Gilead Sciences, Inc. (NASDAQ:GILD) and Celgene Corporation (NASDAQ:CELG) have both produced tremendous gains for long-term shareholders. Over a three-year period leading up to mid-2015, both of these stocks quadrupled their investors' money.
The past three years haven't been total disasters, but Gilead's underperformed the benchmark S&P 500 index by 67% and Celgene's fared slightly worse.
Given their performance, you'd think these drugmakers were bleeding money, but they're not. In fact, their operations are generating so much cash for their shareholders right now that we'll need to take a closer look to see which is the better pick right now.
The case for Gilead Sciences
About a year ago, AbbVie Inc. (NYSE:ABBV) earned approval for an effective hepatitis C virus (HCV) treatment to compete with Gilead's and launched it at a price that caught the market leader off guard. In the first quarter, Gilead's HCV sales plummeted 59%, sparking another sell-off of the stock.
With regards to HCV treatment prices, AbbVie and Gilead have been chasing each other to the bottom for a long time. Gilead finished the first quarter on pace to record just $4.2 billion in HCV sales in 2017 from a peak of $19.1 billion in 2015. A recent round of pricing negotiations could allow Gilead to regain its share of the space, but if that fails, a repeat of last year's losses probably wouldn't leave a very large dent in Gilead's income statement now that HCV sales comprise just 21% of total revenue.
With the hepatitis franchise finally near a bottom, Gilead's top line has a better-than-usual chance to reverse course.

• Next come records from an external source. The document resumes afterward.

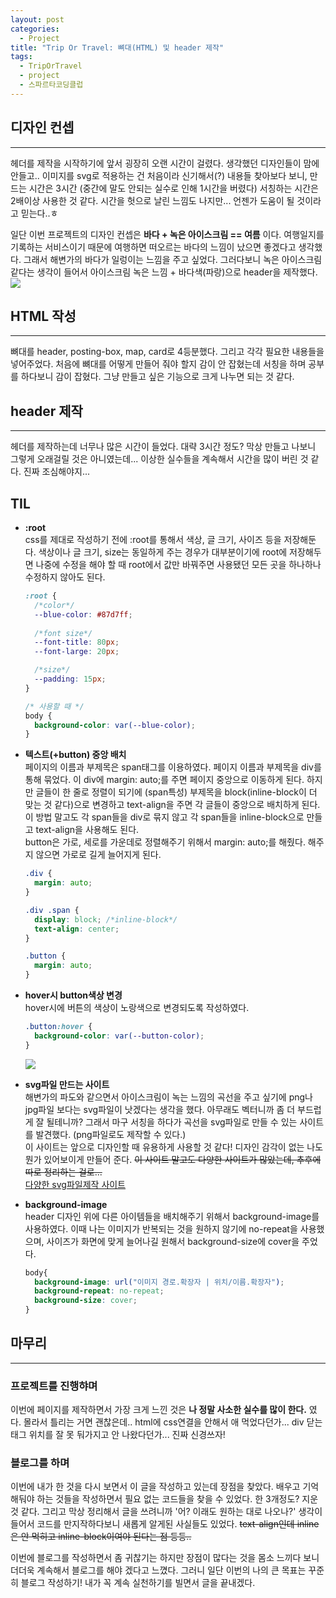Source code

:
 ```yaml
---
layout: post
categories:
  - Project
title: "Trip Or Travel: 뼈대(HTML) 및 header 제작"
tags:
  - TripOrTravel
  - project
  - 스파르타코딩클럽
---
```

## __디자인 컨셉__
---
헤더를 제작을 시작하기에 앞서 굉장히 오랜 시간이 걸렸다. 생각했던 디자인들이 맘에 안들고.. 이미지를 svg로 적용하는 건 처음이라 신기해서(?) 내용들 찾아보다 보니, 만드는 시간은 3시간 (중간에 말도 안되는 실수로 인해 1시간을 버렸다) 서칭하는 시간은 2배이상 사용한 것 같다. 시간을 헛으로 날린 느낌도 나지만... 언젠가 도움이 될 것이라고 믿는다..ㅎ  

일단 이번 프로젝트의 디자인 컨셉은 __바다 + 녹은 아이스크림 == 여름__ 이다. 여행일지를 기록하는 서비스이기 때문에 여행하면 떠오르는 바다의 느낌이 났으면 좋겠다고 생각했다. 그래서 해변가의 바다가 일렁이는 느낌을 주고 싶었다. 그러다보니 녹은 아이스크림 같다는 생각이 들어서 아이스크림 녹은 느낌 + 바다색(파랑)으로 header을 제작했다.
<img src="https://user-images.githubusercontent.com/77609591/139908722-a860ef1e-3d1d-4978-8584-158d8ad08422.png">

## __HTML 작성__  
---
뼈대를 header, posting-box, map, card로 4등분했다. 그리고 각각 필요한 내용들을 넣어주었다. 처음에 뼈대를 어떻게 만들어 줘야 할지 감이 안 잡혔는데 서칭을 하며 공부를 하다보니 감이 잡혔다. 그냥 만들고 싶은 기능으로 크게 나누면 되는 것 같다.

## __header 제작__
---
헤더를 제작하는데 너무나 많은 시간이 들었다. 대략 3시간 정도? 막상 만들고 나보니 그렇게 오래걸릴 것은 아니였는데... 이상한 실수들을 계속해서 시간을 많이 버린 것 같다. 진짜 조심해야지...

## __TIL__
+ __:root__  
  css를 제대로 작성하기 전에 :root를 통해서 색상, 글 크기, 사이즈 등을 저장해둔다. 색상이나 글 크기, size는 동일하게 주는 경우가 대부분이기에 root에 저장해두면 나중에 수정을 해야 할 때 root에서 값만 바꿔주면 사용됐던 모든 곳을 하나하나 수정하지 않아도 된다.
  ```css
  :root {
    /*color*/
    --blue-color: #87d7ff;
    
    /*font size*/
    --font-title: 80px;
    --font-large: 20px;

    /*size*/
    --padding: 15px;
  }

  /* 사용할 때 */
  body {
    background-color: var(--blue-color);
  }
  ```
+ __텍스트(+button) 중앙 배치__  
  페이지의 이름과 부제목은 span태그를 이용하였다. 페이지 이름과 부제목을 div를 통해 묶었다. 이 div에 margin: auto;를 주면 페이지 중앙으로 이동하게 된다. 하지만 글들이 한 줄로 정렬이 되기에 (span특성) 부제목을 block(inline-block이 더 맞는 것 같다)으로 변경하고 text-align을 주면 각 글들이 중앙으로 배치하게 된다.  
  이 방법 말고도 각 span들을 div로 묶지 않고 각 span들을 inline-block으로 만들고 text-align을 사용해도 된다.   
  button은 가로, 세로를 가운데로 정렬해주기 위해서 margin: auto;를 해줬다. 해주지 않으면 가로로 길게 늘어지게 된다.
  ```css
  .div {
    margin: auto;
  }

  .div .span {
    display: block; /*inline-block*/
    text-align: center;
  }

  .button {
    margin: auto;
  }
  ```   
+ __hover시 button색상 변경__  
  hover시에 버튼의 색상이 노랑색으로 변경되도록 작성하였다. 
  ```css
  .button:hover {
    background-color: var(--button-color);
  }
  ```
  <img src="https://user-images.githubusercontent.com/77609591/139910128-5c0618d5-d41e-476a-b281-7c1bf62014a9.png">

+ __svg파일 만드는 사이트__  
  해변가의 파도와 같으면서 아이스크림이 녹는 느낌의 곡선을 주고 싶기에 png나 jpg파일 보다는 svg파일이 낫겠다는 생각을 했다. 아무래도 벡터니까 좀 더 부드럽게 잘 될테니까? 그래서 마구 서칭을 하다가 곡선을 svg파일로 만들 수 있는 사이트를 발견했다. (png파일로도 제작할 수 있다.)   
  이 사이트는 앞으로 디자인할 때 유용하게 사용할 것 같다! 디자인 감각이 없는 나도 뭔가 있어보이게 만들어 준다. ~~이 사이트 말고도 다양한 사이트가 많았는데, 추후에 따로 정리하는 걸로...~~  
  [다양한 svg파일제작 사이트](https://app.haikei.app/)  

+ __background-image__  
  header 디자인 위에 다른 아이템들을 배치해주기 위해서 background-image를 사용하였다. 이때 나는 이미지가 반복되는 것을 원하지 않기에 no-repeat을 사용했으며, 사이즈가 화면에 맞게 늘어나길 원해서 background-size에 cover을 주었다.
  ```css
  body{
    background-image: url("이미지 경로.확장자 | 위치/이름.확장자");
    background-repeat: no-repeat;
    background-size: cover;
  }
  ``` 

## __마무리__
---
### __프로젝트를 진행햐며__
이번에 페이지를 제작하면서 가장 크게 느낀 것은 __나 정말 사소한 실수를 많이 한다.__ 였다. 몰라서 틀리는 거면 괜찮은데.. html에 css연결을 안해서 애 먹었다던가... div 닫는 태그 위치를 잘 못 둬가지고 안 나왔다던가... 진짜 신경쓰자!  
### __블로그를 하며__  
이번에 내가 한 것을 다시 보면서 이 글을 작성하고 있는데 장점을 찾았다. 배우고 기억해둬야 하는 것들을 작성하면서 필요 없는 코드들을 찾을 수 있었다. 한 3개정도? 지운 것 같다. 그리고 막상 정리해서 글을 쓰려니까 '어? 이래도 원하는 대로 나오나?' 생각이 들어서 코드를 만지작하다보니 새롭게 알게된 사실들도 있었다. ~~text-align인데 inline은 안 먹히고 inline-block이여야 된다는 점 등등..~~  

이번에 블로그를 작성하면서 좀 귀찮기는 하지만 장점이 많다는 것을 몸소 느끼다 보니 더더욱 계속해서 블로그를 해야 겠다고 느꼈다. 그러니 일단 이번의 나의 큰 목표는 꾸준히 블로그 작성하기! 내가 꼭 계속 실천하기를 빌면서 글을 끝내겠다.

Biktarvy, the company's new all-in-one HIV tablet is expected to generate $6 billion in annual sales at its peak.
Biktarvy isn't the only high-profile debut that Gilead investors need to watch. Yescarta launched late last year as the second CAR-T therapy to earn approval and initial uptake has been slow. The one-time treatment is an oncologist's dream come true, but end payers aren't nearly as enthusiastic about its $393,000 price tag.
If Yescarta sales do take off, Gilead stock could see a nice bump because it's just the tip of an iceberg. The company has three more CAR-T therapies in clinical trials at the moment and is investing heavily to develop the next-generation of cell-based cancer treatments.
Outside of the cancer arena, Gilead also has a leading non-alcoholic steatohepatitis (NASH) program that boasts three candidates in mid- to late-stage testing. Many don't know it, but NASH threatens the lives of around 30 million Americans and none have an effective treatment option yet.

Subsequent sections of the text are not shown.